# Scion tc/WRX wheels on mkIV



## zachzula (Feb 18, 2010)

Will TC or WRX wheels fit? The bolt pattern and offset is the same, but I have never seen them on our cars.


----------



## zachzula (Feb 18, 2010)

*Re: Scion tc/WRX wheels on mkIV (zachzula)*

ne1?


----------



## audi666 (Jul 8, 2003)

*Re: Scion tc/WRX wheels on mkIV (zachzula)*

check the hub bore on the tc's
i know ive seen them before.

as for wrx wheels the hub bore is 56.1mm and vw is 57.1mm.


----------



## [email protected] (Apr 9, 2008)

*Re: Scion tc/WRX wheels on mkIV (audi666)*


_Quote, originally posted by *audi666* »_check the hub bore on the tc's
i know ive seen them before.

as for wrx wheels the hub bore is 56.1mm and vw is 57.1mm.


Scion hub is 54mm, so either the Subie or Scion wheel would have to have the bores machined out to clear the VW hub @ 57
The WRX wheels (up to 2004) are normally ET55, so they'd need a spacer to work.....

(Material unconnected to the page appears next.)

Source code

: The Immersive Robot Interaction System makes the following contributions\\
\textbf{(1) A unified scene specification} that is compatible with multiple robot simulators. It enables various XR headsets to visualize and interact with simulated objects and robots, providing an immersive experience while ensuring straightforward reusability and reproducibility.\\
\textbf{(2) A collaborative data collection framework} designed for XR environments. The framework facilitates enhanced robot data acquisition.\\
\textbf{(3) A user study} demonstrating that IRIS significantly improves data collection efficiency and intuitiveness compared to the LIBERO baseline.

_Modified by [email protected] at 7:15 PM 2-23-2010_


----------



## scrubinadub (Jan 18, 2009)

*Re: Scion tc/WRX wheels on mkIV ([email protected])*

i bolted up some long beaches on my fathers subaru impreza a while back and it bolted right up.


----------



## zachzula (Feb 18, 2010)

*Re: Scion tc/WRX wheels on mkIV (scrubinadub)*

alright, thanks guys. I didnt know about the hub sizing problem. But It might be worth it to machine out the hub if you can come across them cheap enough. I know I saw a set of scion tc wheels on craigslist for 150 bucks, so thats why I originally posed the question.


----------



## [email protected] (Apr 9, 2008)

*Re: Scion tc/WRX wheels on mkIV (zachzula)*

No problem, happy to help !


----------